コープさっぽろの戸別宅配サービス「トドック」が好調だ。物流コンサルタントの角井亮一さんは「生協はアマゾン進出を見越して物流センターやロボットなどへの投資を進めてきた。その結果、どの地域でも1時間圏内かつ低コストで配達できる体制を構築している」という――。
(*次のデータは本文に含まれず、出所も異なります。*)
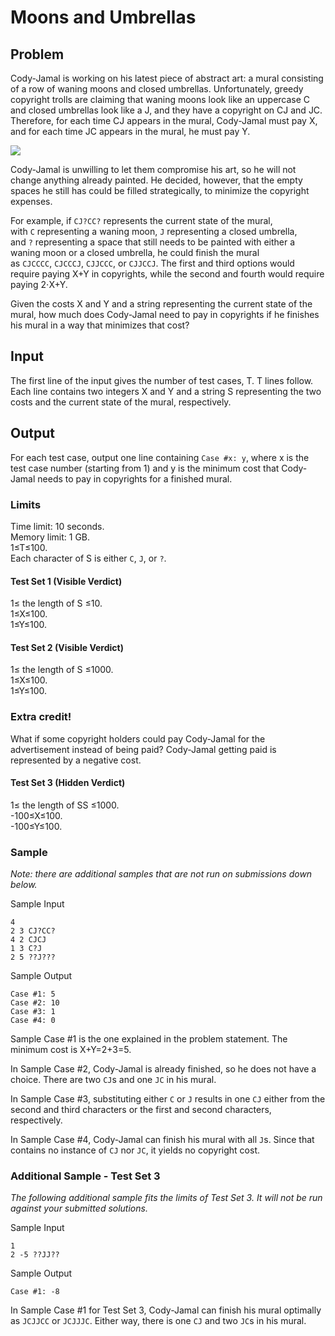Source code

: # Moons and Umbrellas

## Problem

Cody-Jamal is working on his latest piece of abstract art: a mural consisting of a row of waning moons and closed umbrellas. Unfortunately, greedy copyright trolls are claiming that waning moons look like an uppercase C and closed umbrellas look like a J, and they have a copyright on CJ and JC. Therefore, for each time CJ appears in the mural, Cody-Jamal must pay X, and for each time JC appears in the mural, he must pay Y.

![](https://codejam.googleapis.com/dashboard/get_file/AQj_6U2owO5JXHIGuA09leq_iuziif8xf8j8AWhNKwWXPxK_KhJTriQ5hvecBNuT2vgvaARVhhe_GSKL/moons_and_umbrellas.png)

Cody-Jamal is unwilling to let them compromise his art, so he will not change anything already painted. He decided, however, that the empty spaces he still has could be filled strategically, to minimize the copyright expenses.

For example, if `CJ?CC?` represents the current state of the mural, with `C` representing a waning moon, `J` representing a closed umbrella, and `?` representing a space that still needs to be painted with either a waning moon or a closed umbrella, he could finish the mural as `CJCCCC`, `CJCCCJ`, `CJJCCC`, or `CJJCCJ`. The first and third options would require paying X+Y in copyrights, while the second and fourth would require paying 2⋅X+Y.

Given the costs X and Y and a string representing the current state of the mural, how much does Cody-Jamal need to pay in copyrights if he finishes his mural in a way that minimizes that cost?

## Input

The first line of the input gives the number of test cases, T. T lines follow. Each line contains two integers X and Y and a string S representing the two costs and the current state of the mural, respectively.

## Output

For each test case, output one line containing `Case #x: y`, where x is the test case number (starting from 1) and y is the minimum cost that Cody-Jamal needs to pay in copyrights for a finished mural.

### Limits

Time limit: 10 seconds.\
Memory limit: 1 GB.\
1≤T≤100.\
Each character of S is either `C`, `J`, or `?`.

#### Test Set 1 (Visible Verdict)

1≤ the length of S ≤10.\
1≤X≤100.\
1≤Y≤100.

#### Test Set 2 (Visible Verdict)

1≤ the length of S ≤1000.\
1≤X≤100.\
1≤Y≤100.

### Extra credit!

What if some copyright holders could pay Cody-Jamal for the advertisement instead of being paid? Cody-Jamal getting paid is represented by a negative cost.

#### Test Set 3 (Hidden Verdict)

1≤ the length of SS ≤1000.\
-100≤X≤100.\
-100≤Y≤100.

### Sample

*Note: there are additional samples that are not run on submissions down below.*

Sample Input
```
4
2 3 CJ?CC?
4 2 CJCJ
1 3 C?J
2 5 ??J???
```

Sample Output
```
Case #1: 5
Case #2: 10
Case #3: 1
Case #4: 0
```

Sample Case #1 is the one explained in the problem statement. The minimum cost is X+Y=2+3=5.

In Sample Case #2, Cody-Jamal is already finished, so he does not have a choice. There are two `CJ`s and one `JC` in his mural.

In Sample Case #3, substituting either `C` or `J` results in one `CJ` either from the second and third characters or the first and second characters, respectively.

In Sample Case #4, Cody-Jamal can finish his mural with all `J`s. Since that contains no instance of `CJ` nor `JC`, it yields no copyright cost.

### Additional Sample - Test Set 3

*The following additional sample fits the limits of Test Set 3. It will not be run against your submitted solutions.*

Sample Input
```
1
2 -5 ??JJ??
```

Sample Output
```
Case #1: -8
```

In Sample Case #1 for Test Set 3, Cody-Jamal can finish his mural optimally as `JCJJCC` or `JCJJJC`. Either way, there is one `CJ` and two `JC`s in his mural.
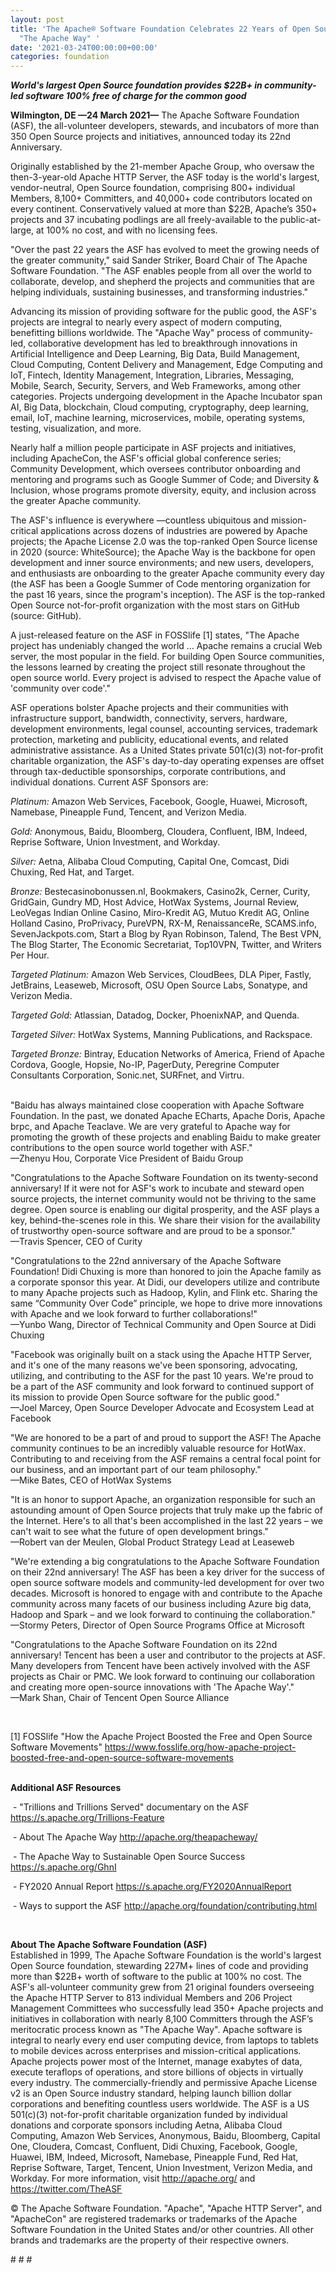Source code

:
 ```yaml
---
layout: post
title: 'The Apache® Software Foundation Celebrates 22 Years of Open Source Innovation
  "The Apache Way" '
date: '2021-03-24T00:00:00+00:00'
categories: foundation
---
```

<p><b><i>World's largest Open Source foundation provides $22B+ in community-led software 100% free of charge for the common good</i></b><br></p><p><b>Wilmington, DE —24 March 2021—</b> The Apache Software Foundation (ASF), the all-volunteer developers, stewards, and incubators of more than 350 Open Source projects and initiatives, announced today its 22nd Anniversary.</p><p>Originally established by the 21-member Apache Group, who oversaw the then-3-year-old Apache HTTP Server, the ASF today is the world's largest, vendor-neutral, Open Source foundation, comprising 800+ individual Members, 8,100+ Committers, and 40,000+ code contributors located on every continent. Conservatively valued at more than $22B, Apache’s 350+ projects and 37 incubating podlings are all freely-available to the public-at-large, at 100% no cost, and with no licensing fees.</p><p>"Over the past 22 years the ASF has evolved to meet the growing needs of the greater community," said Sander Striker, Board Chair of The Apache Software Foundation. "The ASF enables people from all over the world to collaborate, develop, and shepherd the projects and communities that are helping individuals, sustaining businesses, and transforming industries."</p><p>Advancing its mission of providing software for the public good, the ASF's projects are integral to nearly every aspect of modern computing, benefitting billions worldwide. The "Apache Way" process of community-led, collaborative development has led to breakthrough innovations in Artificial Intelligence and Deep Learning, Big Data, Build Management, Cloud Computing, Content Delivery and Management, Edge Computing and IoT, Fintech, Identity Management, Integration, Libraries, Messaging, Mobile, Search, Security, Servers, and Web Frameworks, among other categories. Projects undergoing development in the Apache Incubator span AI, Big Data, blockchain, Cloud computing, cryptography, deep learning, email, IoT, machine learning, microservices, mobile, operating systems, testing, visualization, and more.</p><p>Nearly half a million people participate in ASF projects and initiatives, including ApacheCon, the ASF's official global conference series; Community Development, which oversees contributor onboarding and mentoring and programs such as Google Summer of Code; and Diversity &amp; Inclusion, whose programs promote diversity, equity, and inclusion across the greater Apache community.</p><p>The ASF's influence is everywhere —countless ubiquitous and mission-critical applications across dozens of industries are powered by Apache projects; the Apache License 2.0 was the top-ranked Open Source license in 2020 (source: WhiteSource); the Apache Way is the backbone for open development and inner source environments; and new users, developers, and enthusiasts are onboarding to the greater Apache community every day (the ASF has been a Google Summer of Code mentoring organization for the past 16 years, since the program's inception). The ASF is the top-ranked Open Source not-for-profit organization with the most stars on GitHub (source: GitHub).</p><p>A just-released feature on the ASF in FOSSlife [1] states, "The Apache project has undeniably changed the world … Apache remains a crucial Web server, the most popular in the field. For building Open Source communities, the lessons learned by creating the project still resonate throughout the open source world. Every project is advised to respect the Apache value of 'community over code'."</p><p>ASF operations bolster Apache projects and their communities with infrastructure support, bandwidth, connectivity, servers, hardware, development environments, legal counsel, accounting services, trademark protection, marketing and publicity, educational events, and related administrative assistance. As a United States private 501(c)(3) not-for-profit charitable organization, the ASF's day-to-day operating expenses are offset through tax-deductible sponsorships, corporate contributions, and individual donations. Current ASF Sponsors are:</p><p><i>Platinum:</i> Amazon Web Services, Facebook, Google, Huawei, Microsoft, Namebase, Pineapple Fund, Tencent, and Verizon Media.</p><p><i>Gold:</i> Anonymous, Baidu, Bloomberg, Cloudera, Confluent, IBM, Indeed, Reprise Software, Union Investment, and Workday.</p><p><i>Silver:</i> Aetna, Alibaba Cloud Computing, Capital One, Comcast, Didi Chuxing, Red Hat, and Target.</p><p><i>Bronze:</i> Bestecasinobonussen.nl, Bookmakers, Casino2k, Cerner, Curity, GridGain, Gundry MD, Host Advice, HotWax Systems, Journal Review, LeoVegas Indian Online Casino, Miro-Kredit AG, Mutuo Kredit AG, Online Holland Casino, ProPrivacy, PureVPN, RX-M, RenaissanceRe, SCAMS.info, SevenJackpots.com, Start a Blog by Ryan Robinson, Talend, The Best VPN, The Blog Starter, The Economic Secretariat, Top10VPN, Twitter, and Writers Per Hour.</p><p><i>Targeted Platinum:</i> Amazon Web Services, CloudBees, DLA Piper, Fastly, JetBrains, Leaseweb, Microsoft, OSU Open Source Labs, Sonatype, and Verizon Media.</p><p><i>Targeted Gold:</i> Atlassian, Datadog, Docker, PhoenixNAP, and Quenda.</p><p><i>Targeted Silver:</i> HotWax Systems, Manning Publications, and Rackspace.</p><p><i>Targeted Bronze:</i> Bintray, Education Networks of America, Friend of Apache Cordova, Google, Hopsie, No-IP, PagerDuty, Peregrine Computer Consultants Corporation, Sonic.net, SURFnet, and Virtru.<br><br></p><p>"Baidu has always maintained close cooperation with Apache Software Foundation. In the past, we donated Apache ECharts, Apache Doris, Apache brpc, and Apache Teaclave. We are very grateful to Apache way for promoting the growth of these projects and enabling Baidu to make greater contributions to the open source world together with ASF."<br>—Zhenyu Hou, Corporate Vice President of Baidu Group</p><p>"Congratulations to the Apache Software Foundation on its twenty-second anniversary! If it were not for ASF's work to incubate and steward open source projects, the internet community would not be thriving to the same degree. Open source is enabling our digital prosperity, and the ASF plays a key, behind-the-scenes role in this. We share their vision for the availability of trustworthy open-source software and are proud to be a sponsor."<br>—Travis Spencer, CEO of Curity</p><p>"Congratulations to the 22nd anniversary of the Apache Software Foundation! Didi Chuxing is more than honored to join the Apache family as a corporate sponsor this year. At Didi, our developers utilize and contribute to many Apache projects such as Hadoop, Kylin, and Flink etc. Sharing the same “Community Over Code” principle, we hope to drive more innovations with Apache and we look forward to further collaborations!"<br>—Yunbo Wang, Director of Technical Community and Open Source at Didi Chuxing</p><p>"Facebook was originally built on a stack using the Apache HTTP Server, and it's one of the many reasons we've been sponsoring, advocating, utilizing, and contributing to the ASF for the past 10 years. We're proud to be a part of the ASF community and look forward to continued support of its mission to provide Open Source software for the public good."<br>—Joel Marcey, Open Source Developer Advocate and Ecosystem Lead at Facebook</p><p>"We are honored to be a part of and proud to support the ASF! The Apache community continues to be an incredibly valuable resource for HotWax. Contributing to and receiving from the ASF remains a central focal point for our business, and an important part of our team philosophy."<br>—Mike Bates, CEO of HotWax Systems</p><p>"It is an honor to support Apache, an organization responsible for such an astounding amount of Open Source projects that truly make up the fabric of the Internet. Here's to all that's been accomplished in the last 22 years – we can't wait to see what the future of open development brings."<br>—Robert van der Meulen, Global Product Strategy Lead at Leaseweb</p><p>"We're extending a big congratulations to the Apache Software Foundation on their 22nd anniversary! The ASF has been a key driver for the success of open source software models and community-led development for over two decades. Microsoft is honored to engage with and contribute to the Apache community across many facets of our business including Azure big data, Hadoop and Spark – and we look forward to continuing the collaboration."<br>—Stormy Peters, Director of Open Source Programs Office at Microsoft</p><p>"Congratulations to the Apache Software Foundation on its 22nd anniversary! Tencent has been a user and contributor to the projects at ASF. Many developers from Tencent have been actively involved with the ASF projects as Chair or PMC. We look forward to continuing our collaboration and creating more open-source innovations with 'The Apache Way'."<br>—Mark Shan, Chair of Tencent Open Source Alliance</p><p><br></p><p>[1] FOSSlife "How the Apache Project Boosted the Free and Open Source Software Movements" <a href="https://www.fosslife.org/how-apache-project-boosted-free-and-open-source-software-movements" target="_blank">https://www.fosslife.org/how-apache-project-boosted-free-and-open-source-software-movements</a><br><br></p><p><b>Additional ASF Resources</b></p><p>&nbsp;- "Trillions and Trillions Served" documentary on the ASF <a href="https://s.apache.org/Trillions-Feature" target="_blank">https://s.apache.org/Trillions-Feature</a></p><p>&nbsp;- About The Apache Way <a href="http://apache.org/theapacheway/" target="_blank">http://apache.org/theapacheway/</a></p><p>&nbsp;- The Apache Way to Sustainable Open Source Success <a href="https://s.apache.org/GhnI" target="_blank">https://s.apache.org/GhnI</a></p><p>&nbsp;- FY2020 Annual Report <a href="https://s.apache.org/FY2020AnnualReport" target="_blank">https://s.apache.org/FY2020AnnualReport</a></p><p>&nbsp;- Ways to support the ASF <a href="http://apache.org/foundation/contributing.html" target="_blank">http://apache.org/foundation/contributing.html</a></p><p><br></p><p><b>About The Apache Software Foundation (ASF)<br></b>Established in 1999, The Apache Software Foundation is the world's largest Open Source foundation, stewarding 227M+ lines of code and providing more than $22B+ worth of software to the public at 100% no cost. The ASF's all-volunteer community grew from 21 original founders overseeing the Apache HTTP Server to 813 individual Members and 206 Project Management Committees who successfully lead 350+ Apache projects and initiatives in collaboration with nearly 8,100 Committers through the ASF’s meritocratic process known as "The Apache Way". Apache software is integral to nearly every end user computing device, from laptops to tablets to mobile devices across enterprises and mission-critical applications. Apache projects power most of the Internet, manage exabytes of data, execute teraflops of operations, and store billions of objects in virtually every industry. The commercially-friendly and permissive Apache License v2 is an Open Source industry standard, helping launch billion dollar corporations and benefiting countless users worldwide. The ASF is a US 501(c)(3) not-for-profit charitable organization funded by individual donations and corporate sponsors including Aetna, Alibaba Cloud Computing, Amazon Web Services, Anonymous, Baidu, Bloomberg, Capital One, Cloudera, Comcast, Confluent, Didi Chuxing, Facebook, Google, Huawei, IBM, Indeed, Microsoft, Namebase, Pineapple Fund, Red Hat, Reprise Software, Target, Tencent, Union Investment, Verizon Media, and Workday. For more information, visit <a href="http://apache.org/" target="_blank" style="background-color: rgb(255, 255, 255);">http://apache.org/</a> and <a href="https://twitter.com/TheASF" target="_blank" style="background-color: rgb(255, 255, 255);">https://twitter.com/TheASF</a></p><p>© The Apache Software Foundation. "Apache", "Apache HTTP Server", and "ApacheCon" are registered trademarks or trademarks of the Apache Software Foundation in the United States and/or other countries. All other brands and trademarks are the property of their respective owners.</p><p># # #</p>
※本稿は、角井亮一『最先端の物流戦略』(PHPビジネス新書)の一部を再編集したものです。

トドック車両
写真提供=コープさっぽろ
トドックの車両

道民の生活に欠かせない「トドック」

コープさっぽろは、人口減少がいち早く進む北海道において、“打倒アマゾン”を掲げて、先行的に物流基盤を築き、利用を大きく伸ばしている生協です。

1965年7月に設立され、現在、従業員数は約1万5000名(2023年3月20日現在、正規職員2464名、契約職員2179名、パート1万16名)。

組合員数は約200万人、仮に組合員数をそのまま世帯数に置き換えたら、北海道内の約80%の世帯がコープさっぽろを利用していることになります(道内の世帯数は約247万世帯)。しかも、現在も組合員数は年間5万人ペースで増えていると言いますから、ますます、北海道民の生活に切っても切れない存在になってきています。

売上高(注)は3140億円(2022年度)。そのうち、店舗事業による店舗供給高が1912億円、宅配システム「トドック」による宅配供給高が1119億円あります。店舗供給高は生協内で最大、宅配はコープみらい、ユーコープ、コープこうべに次ぐ規模になっています。

(注)生協は、厚労省管轄ではないため、会社が持てない。正確には「総事業高」だが、馴染みがない表現のため売上高とする。

後発事業ながら今では6軒に1軒が利用

売上高の6割以上を占める店舗事業は、20年のコロナ感染拡大で売上高が大きく伸長し、それ以降2年間は横ばい、電気代の大きな値上げ影響もあり、21年からは剰余では後退しました。2023年は103.5%と復調しています。AIによる自動発注やセミセルフレジの導入により生産性アップを図りつつ、今後3~5年をかけて、年間2~3店舗のスクラップ&ビルドを進めていく計画です。

その一方で、良品計画の地域コミュニティセンター構想(食品スーパーに隣接して無印良品の店舗を出店していく)に呼応するかたちで、無印良品との隣接店舗を新規出店(やまはな店など4店舗を出店済み)し、トドックでも商品提供を開始するなど、新たな協業にも力を入れ始めました。

コープさっぽろの宅配事業は、店舗運営をスタートさせた1965年から15年以上経過して始まった「後発事業」です。

そして2006年、宅配システム「トドック」に名称変更しました。

「トドック」は導入以来、供給高と登録人数は右肩上がりに推移しており、北海道の総世帯の6軒に1軒に相当する、約46万世帯から利用されています。